So machten sich die ehrenamtlichen Konzertveranstalter des Vereins Monsters of Rodeo e.V. daran, das erste Festival nach zweijähriger Coronastille hier vor den Toren der Stadt auf die Beine zu stellen. Sie heuerten Lokalgrößen wie die Coburger Band Panzertape und Headliner wie die Berliner Electopunks Egotronic und die Londoner Ska-Band Buster Shuffle an, organisierten einen Shuttleservice und verwandelten mit 60 tatkräftigen Helferinnen und Helfern die Ernstfarm in einen Spaßhof, in dem am Wochenende die ultimative Alternative zum schicken Schlossplatzfest über die Bühne ging.

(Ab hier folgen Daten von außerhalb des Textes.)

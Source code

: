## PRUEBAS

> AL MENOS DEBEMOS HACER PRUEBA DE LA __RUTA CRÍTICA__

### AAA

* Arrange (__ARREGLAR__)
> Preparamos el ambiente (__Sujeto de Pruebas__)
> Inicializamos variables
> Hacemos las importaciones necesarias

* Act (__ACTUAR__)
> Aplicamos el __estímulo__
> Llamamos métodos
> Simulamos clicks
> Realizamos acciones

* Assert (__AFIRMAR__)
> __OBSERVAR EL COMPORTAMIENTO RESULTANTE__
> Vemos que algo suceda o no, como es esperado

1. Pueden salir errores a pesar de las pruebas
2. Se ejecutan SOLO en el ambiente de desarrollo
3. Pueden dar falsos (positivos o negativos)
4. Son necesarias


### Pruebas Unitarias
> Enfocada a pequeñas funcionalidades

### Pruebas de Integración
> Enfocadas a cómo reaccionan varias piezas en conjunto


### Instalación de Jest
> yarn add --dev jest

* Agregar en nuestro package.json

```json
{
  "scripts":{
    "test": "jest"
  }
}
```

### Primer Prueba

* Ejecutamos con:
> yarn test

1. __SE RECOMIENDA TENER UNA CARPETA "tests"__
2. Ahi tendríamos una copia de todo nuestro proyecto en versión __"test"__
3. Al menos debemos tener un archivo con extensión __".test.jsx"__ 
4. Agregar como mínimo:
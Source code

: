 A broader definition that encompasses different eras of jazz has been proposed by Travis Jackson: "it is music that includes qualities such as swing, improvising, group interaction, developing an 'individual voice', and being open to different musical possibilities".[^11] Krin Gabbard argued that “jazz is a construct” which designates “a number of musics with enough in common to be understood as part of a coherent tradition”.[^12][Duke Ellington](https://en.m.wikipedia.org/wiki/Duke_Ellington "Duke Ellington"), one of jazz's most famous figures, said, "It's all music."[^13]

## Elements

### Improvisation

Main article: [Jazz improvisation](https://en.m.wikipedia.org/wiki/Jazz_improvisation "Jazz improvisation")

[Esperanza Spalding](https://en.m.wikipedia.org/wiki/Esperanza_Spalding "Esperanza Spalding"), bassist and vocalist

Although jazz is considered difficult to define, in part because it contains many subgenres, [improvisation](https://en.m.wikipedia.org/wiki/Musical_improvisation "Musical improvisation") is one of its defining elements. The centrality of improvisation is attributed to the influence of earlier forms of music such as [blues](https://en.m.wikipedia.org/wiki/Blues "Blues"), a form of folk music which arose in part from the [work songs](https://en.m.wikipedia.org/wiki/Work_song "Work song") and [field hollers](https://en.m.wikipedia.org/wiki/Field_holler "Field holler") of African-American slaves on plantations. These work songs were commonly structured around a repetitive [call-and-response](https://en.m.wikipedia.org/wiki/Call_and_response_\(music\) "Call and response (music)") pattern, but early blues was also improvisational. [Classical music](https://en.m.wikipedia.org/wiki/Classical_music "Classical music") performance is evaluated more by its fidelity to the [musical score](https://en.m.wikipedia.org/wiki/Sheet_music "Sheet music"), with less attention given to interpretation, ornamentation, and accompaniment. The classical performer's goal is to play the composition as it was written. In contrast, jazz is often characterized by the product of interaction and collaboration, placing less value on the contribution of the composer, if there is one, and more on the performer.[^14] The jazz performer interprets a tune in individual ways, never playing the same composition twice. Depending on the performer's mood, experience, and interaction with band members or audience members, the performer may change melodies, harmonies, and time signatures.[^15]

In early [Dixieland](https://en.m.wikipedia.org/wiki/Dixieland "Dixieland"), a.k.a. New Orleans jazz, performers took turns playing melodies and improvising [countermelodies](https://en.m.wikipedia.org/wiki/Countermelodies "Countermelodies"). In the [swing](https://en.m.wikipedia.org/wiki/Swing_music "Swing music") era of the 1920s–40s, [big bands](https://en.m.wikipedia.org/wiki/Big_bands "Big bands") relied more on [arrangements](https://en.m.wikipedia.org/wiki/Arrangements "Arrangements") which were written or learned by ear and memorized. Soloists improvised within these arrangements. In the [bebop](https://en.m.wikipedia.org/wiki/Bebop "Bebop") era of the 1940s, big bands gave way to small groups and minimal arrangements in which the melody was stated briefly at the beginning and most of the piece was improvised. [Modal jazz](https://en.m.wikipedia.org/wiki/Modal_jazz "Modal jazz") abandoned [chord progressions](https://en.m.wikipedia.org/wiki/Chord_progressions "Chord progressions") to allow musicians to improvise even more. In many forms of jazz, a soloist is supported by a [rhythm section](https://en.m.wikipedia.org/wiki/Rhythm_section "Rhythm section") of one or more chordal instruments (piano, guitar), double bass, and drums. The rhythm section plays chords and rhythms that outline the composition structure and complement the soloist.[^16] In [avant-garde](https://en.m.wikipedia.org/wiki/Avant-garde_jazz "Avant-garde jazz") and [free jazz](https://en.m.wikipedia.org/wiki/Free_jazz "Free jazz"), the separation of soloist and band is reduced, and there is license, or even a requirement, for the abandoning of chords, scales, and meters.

Genauer und mit doppeltem Coburger Genitiv gesagt: Über „Prinz Albert sein Bruder sei Stage“ – eine Huldigung an Herzog Ernst II, der die Musterfarm bei Scheuerfeld 1878 nach dem neuesten Stand der Agrikulturtechnik errichten ließ. Auch den Künsten war Alberts kleiner Bruder zugetan, namentlich der Musikwelt, die er um vier Opern bereicherte. Die waren zeitbedingt eher von der Romantik denn vom Punk geprägt, auch war es seinerzeit unüblich, beherzt von der Bühne in die Arme des tobenden Publikums zu springen.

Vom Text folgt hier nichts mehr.